What Are Comfort Letters (And Why Do They Exist)?
A comfort letter is a written statement one party gives to another to provide reassurance about a business relationship or financial position - often where the writer does not intend to give a full legal guarantee.
They’re commonly used when the other side wants some extra confidence, but you (or a parent company, director, or shareholder) aren’t willing to sign a strict guarantee or indemnity.
Comfort Letter vs Guarantee: The Key Difference
In plain English:
- A guarantee is usually intended to be legally binding - if the borrower/tenant/customer defaults, the guarantor pays.

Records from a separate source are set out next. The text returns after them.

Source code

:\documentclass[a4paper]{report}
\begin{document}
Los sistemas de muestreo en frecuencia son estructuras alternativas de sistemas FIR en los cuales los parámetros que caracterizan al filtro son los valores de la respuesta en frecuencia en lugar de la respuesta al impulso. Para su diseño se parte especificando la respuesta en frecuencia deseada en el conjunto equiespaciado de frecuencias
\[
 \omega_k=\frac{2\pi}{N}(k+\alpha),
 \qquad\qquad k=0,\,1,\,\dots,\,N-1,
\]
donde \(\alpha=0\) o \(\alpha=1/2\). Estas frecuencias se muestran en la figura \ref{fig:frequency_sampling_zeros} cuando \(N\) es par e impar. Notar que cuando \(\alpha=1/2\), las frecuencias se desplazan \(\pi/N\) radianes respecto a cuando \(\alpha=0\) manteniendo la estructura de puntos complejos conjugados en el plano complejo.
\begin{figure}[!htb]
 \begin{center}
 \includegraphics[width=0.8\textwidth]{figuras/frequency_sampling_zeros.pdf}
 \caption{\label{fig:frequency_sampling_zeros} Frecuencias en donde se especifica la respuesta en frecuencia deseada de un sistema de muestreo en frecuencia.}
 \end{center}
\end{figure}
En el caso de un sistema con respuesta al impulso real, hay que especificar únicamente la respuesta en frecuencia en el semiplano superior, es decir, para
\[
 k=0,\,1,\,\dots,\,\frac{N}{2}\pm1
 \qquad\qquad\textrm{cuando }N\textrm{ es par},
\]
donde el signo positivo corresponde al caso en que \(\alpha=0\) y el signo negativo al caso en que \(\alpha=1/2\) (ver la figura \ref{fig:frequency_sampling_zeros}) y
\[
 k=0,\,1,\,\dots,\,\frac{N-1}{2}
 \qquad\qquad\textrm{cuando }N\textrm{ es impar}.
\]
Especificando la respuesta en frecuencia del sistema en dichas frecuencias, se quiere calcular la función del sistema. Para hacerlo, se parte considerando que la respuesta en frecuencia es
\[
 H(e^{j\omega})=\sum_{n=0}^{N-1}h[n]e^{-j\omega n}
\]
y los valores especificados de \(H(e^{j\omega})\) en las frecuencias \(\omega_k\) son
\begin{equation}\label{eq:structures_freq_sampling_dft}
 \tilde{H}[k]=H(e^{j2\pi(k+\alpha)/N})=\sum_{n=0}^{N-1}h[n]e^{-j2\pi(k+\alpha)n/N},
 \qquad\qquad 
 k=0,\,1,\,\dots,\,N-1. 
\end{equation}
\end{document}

- A comfort letter is usually intended to be “supportive” rather than strictly enforceable - but this is where the risk comes in.
If the wording in a comfort letter goes too far, it may become enforceable as a contract, or at least expose you to claims for misleading statements, misrepresentation, or negligent misstatements.
And if what you really need is a formal risk allocation document, a comfort letter might be the wrong tool entirely (or the wrong tool without careful drafting). In those cases, businesses often use a proper Deed Of Guarantee And Indemnity instead.
Are Comfort Letters Legally Binding In The UK?
Sometimes yes, sometimes no - and it’s highly fact-specific. The challenge is that you may not control how the other side interprets the letter later (especially if the deal goes wrong).
Whether a comfort letter is binding will depend on:
- The wording (does it read like a promise or an intention?)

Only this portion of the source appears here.